It is tempting to think that AI can tame the beast of big data. The international research community is confronted with a vast volume of large-scale datasets that scientists cannot easily incorporate into their research. The impressive computational power of AI, combined with sophisticated standards making it possible to bring together resources from around the globe, promises to make highly data-intensive research quicker and easier for human researchers, lowering the bar for the time and skills required to mine large datasets and make meaning out of existing information. In other words, AI promises convenience.

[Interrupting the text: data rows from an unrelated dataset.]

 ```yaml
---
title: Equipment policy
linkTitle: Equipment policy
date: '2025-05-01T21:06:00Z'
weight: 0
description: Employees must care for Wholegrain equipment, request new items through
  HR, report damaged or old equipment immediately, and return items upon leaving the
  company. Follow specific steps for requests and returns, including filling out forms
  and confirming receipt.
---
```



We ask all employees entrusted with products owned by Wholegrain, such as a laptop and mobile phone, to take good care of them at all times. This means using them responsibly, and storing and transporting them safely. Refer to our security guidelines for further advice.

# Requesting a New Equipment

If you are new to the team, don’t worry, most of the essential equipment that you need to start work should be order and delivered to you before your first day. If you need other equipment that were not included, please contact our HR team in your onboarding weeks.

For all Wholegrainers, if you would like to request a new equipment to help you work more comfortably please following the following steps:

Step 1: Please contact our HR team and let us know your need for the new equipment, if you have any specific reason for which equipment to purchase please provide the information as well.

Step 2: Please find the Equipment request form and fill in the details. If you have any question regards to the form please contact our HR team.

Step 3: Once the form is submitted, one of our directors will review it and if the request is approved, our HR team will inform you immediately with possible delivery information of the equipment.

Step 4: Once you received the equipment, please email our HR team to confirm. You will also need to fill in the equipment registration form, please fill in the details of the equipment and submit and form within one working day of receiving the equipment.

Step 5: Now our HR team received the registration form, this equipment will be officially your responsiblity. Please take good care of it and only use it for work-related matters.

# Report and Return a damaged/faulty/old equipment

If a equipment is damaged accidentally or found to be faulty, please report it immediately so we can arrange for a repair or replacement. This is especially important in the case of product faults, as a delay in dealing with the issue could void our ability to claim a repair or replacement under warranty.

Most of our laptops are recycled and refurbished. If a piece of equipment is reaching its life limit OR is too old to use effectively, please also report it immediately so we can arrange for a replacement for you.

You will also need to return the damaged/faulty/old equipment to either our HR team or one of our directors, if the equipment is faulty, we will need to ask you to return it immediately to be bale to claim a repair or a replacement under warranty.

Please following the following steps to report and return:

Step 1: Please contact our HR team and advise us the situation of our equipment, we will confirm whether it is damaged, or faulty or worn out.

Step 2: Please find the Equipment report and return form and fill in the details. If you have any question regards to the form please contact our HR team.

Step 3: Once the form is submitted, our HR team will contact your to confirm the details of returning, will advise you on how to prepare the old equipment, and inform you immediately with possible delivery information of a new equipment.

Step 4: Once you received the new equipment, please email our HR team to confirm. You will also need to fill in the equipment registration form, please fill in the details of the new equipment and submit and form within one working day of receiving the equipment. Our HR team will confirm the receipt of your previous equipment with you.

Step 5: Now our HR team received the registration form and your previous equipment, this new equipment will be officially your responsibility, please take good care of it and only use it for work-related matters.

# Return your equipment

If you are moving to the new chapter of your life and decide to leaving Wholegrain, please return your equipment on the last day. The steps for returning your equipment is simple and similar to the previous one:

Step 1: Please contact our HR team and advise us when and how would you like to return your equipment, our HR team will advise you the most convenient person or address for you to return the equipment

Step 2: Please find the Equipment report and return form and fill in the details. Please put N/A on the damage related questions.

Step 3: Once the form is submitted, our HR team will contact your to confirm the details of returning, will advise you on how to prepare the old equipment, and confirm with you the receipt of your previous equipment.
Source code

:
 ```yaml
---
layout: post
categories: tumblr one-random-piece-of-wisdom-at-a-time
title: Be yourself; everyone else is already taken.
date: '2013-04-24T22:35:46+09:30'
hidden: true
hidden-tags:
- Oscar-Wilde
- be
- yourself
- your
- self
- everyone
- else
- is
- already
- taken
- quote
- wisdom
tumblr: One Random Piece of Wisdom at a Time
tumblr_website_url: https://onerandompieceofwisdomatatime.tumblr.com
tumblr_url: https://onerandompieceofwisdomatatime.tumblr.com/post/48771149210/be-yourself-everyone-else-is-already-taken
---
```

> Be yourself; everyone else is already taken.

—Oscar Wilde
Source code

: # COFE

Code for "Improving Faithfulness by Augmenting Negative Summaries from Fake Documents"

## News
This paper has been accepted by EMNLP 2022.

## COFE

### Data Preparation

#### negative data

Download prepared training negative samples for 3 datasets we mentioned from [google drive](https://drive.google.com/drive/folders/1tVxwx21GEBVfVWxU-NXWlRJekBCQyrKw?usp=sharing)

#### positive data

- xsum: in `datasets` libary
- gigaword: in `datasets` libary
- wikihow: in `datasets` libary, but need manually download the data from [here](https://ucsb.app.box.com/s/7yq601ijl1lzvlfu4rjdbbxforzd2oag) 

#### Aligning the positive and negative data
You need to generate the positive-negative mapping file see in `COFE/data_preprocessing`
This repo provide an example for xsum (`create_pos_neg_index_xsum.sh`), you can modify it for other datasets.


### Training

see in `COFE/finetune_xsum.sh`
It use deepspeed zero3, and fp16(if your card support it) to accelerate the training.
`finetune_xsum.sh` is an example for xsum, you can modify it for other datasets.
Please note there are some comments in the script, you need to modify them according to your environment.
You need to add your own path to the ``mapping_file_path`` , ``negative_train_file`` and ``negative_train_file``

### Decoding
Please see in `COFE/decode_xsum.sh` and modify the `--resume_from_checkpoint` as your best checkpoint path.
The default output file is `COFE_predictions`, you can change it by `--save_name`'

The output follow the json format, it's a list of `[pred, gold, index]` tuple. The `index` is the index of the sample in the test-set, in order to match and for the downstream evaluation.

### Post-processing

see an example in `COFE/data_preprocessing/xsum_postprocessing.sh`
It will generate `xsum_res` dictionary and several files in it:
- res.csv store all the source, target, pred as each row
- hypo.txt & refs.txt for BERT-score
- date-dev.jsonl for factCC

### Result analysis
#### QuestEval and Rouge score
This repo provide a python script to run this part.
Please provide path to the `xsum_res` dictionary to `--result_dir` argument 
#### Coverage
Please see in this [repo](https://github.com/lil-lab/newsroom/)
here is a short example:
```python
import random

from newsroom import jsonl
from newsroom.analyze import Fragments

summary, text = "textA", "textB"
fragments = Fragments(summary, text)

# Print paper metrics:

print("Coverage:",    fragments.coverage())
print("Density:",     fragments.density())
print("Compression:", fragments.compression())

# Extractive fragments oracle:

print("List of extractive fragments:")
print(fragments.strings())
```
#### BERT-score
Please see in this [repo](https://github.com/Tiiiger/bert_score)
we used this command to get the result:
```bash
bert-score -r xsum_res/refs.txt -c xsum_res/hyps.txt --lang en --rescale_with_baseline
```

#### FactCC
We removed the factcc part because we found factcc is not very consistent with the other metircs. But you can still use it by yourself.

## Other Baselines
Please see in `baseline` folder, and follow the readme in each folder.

Unfortunately, convenience is more troubling than it looks. Of course, convenience is a generally uncontroversial good: nobody is for inconvenience. Nevertheless, how convenience is balanced among other generally uncontroversial goods is controversial. For instance, convenience can trade off against quality (think of food: a convenient meal tastes very different from the best meal). Recent research shows that “convenience AI” has unintended but foreseeable long-term consequences for research. In the short term, AI might be convenient for a range of research purposes and particularly to automate routine tasks. However, in the long term, research practices may be adapted to produce research outputs that are made to be convenient for AI, rather than the other way around. This might transform AI from a research facilitator into a research filter if research practices and outputs that are not convenient for AI are devalued as a result. This filter effect risks fostering a fragile type of science that is vulnerable to the significant weaknesses of whichever AI-convenient research practices start to dominate the research ecosystem without robust alternatives to counterbalance them.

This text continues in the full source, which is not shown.